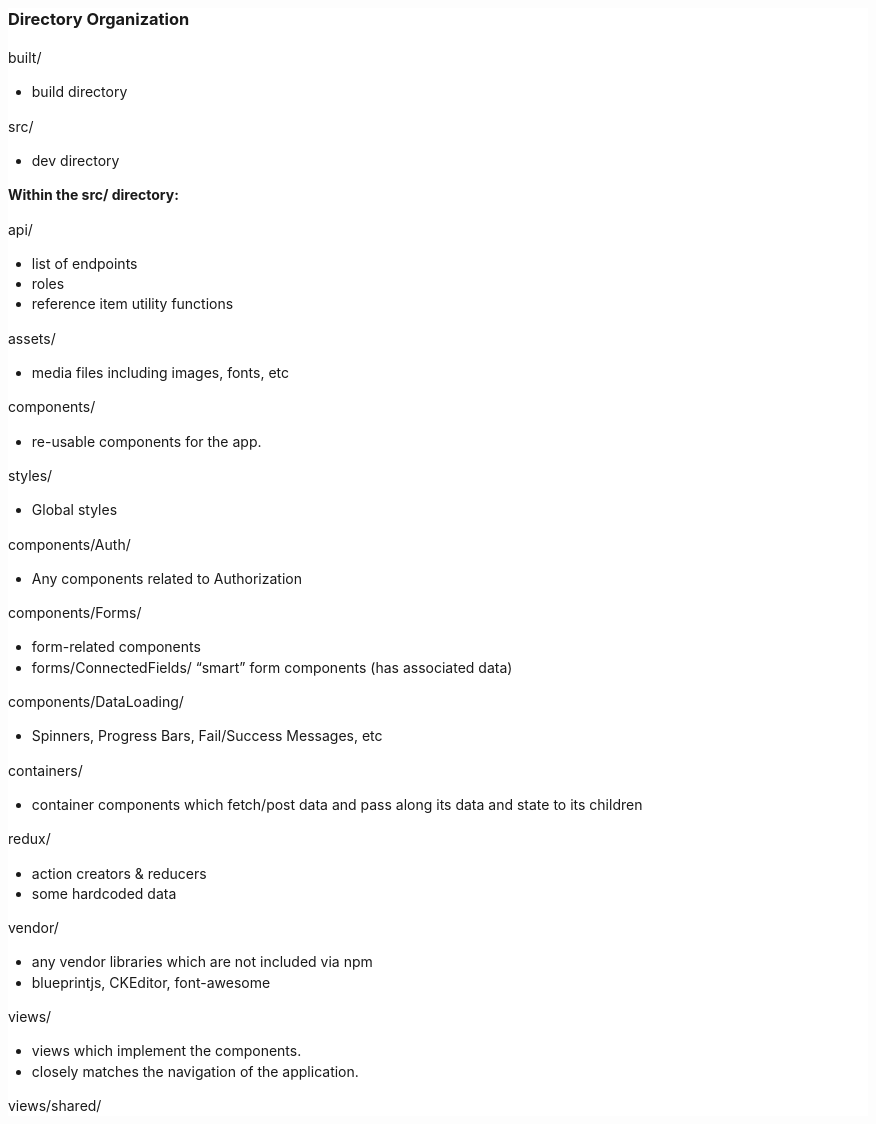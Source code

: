 ### Directory Organization

built/

- build directory

src/

- dev directory

**Within the src/ directory:**

api/

- list of endpoints
- roles
- reference item utility functions

assets/

- media files including images, fonts, etc

components/

- re-usable components for the app.

styles/

- Global styles

components/Auth/

- Any components related to Authorization

components/Forms/

- form-related components
- forms/ConnectedFields/ “smart” form components (has associated data)

components/DataLoading/

- Spinners, Progress Bars, Fail/Success Messages, etc

containers/

- container components which fetch/post data and pass along its data and state to its children

redux/

- action creators & reducers
- some hardcoded data

vendor/

- any vendor libraries which are not included via npm
- blueprintjs, CKEditor, font-awesome

views/

- views which implement the components.
- closely matches the navigation of the application.

views/shared/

YOUR TASK:
Among the lines above, find those holding the word "views" and state how many there are, number only.

EXERCISE RESULT:
3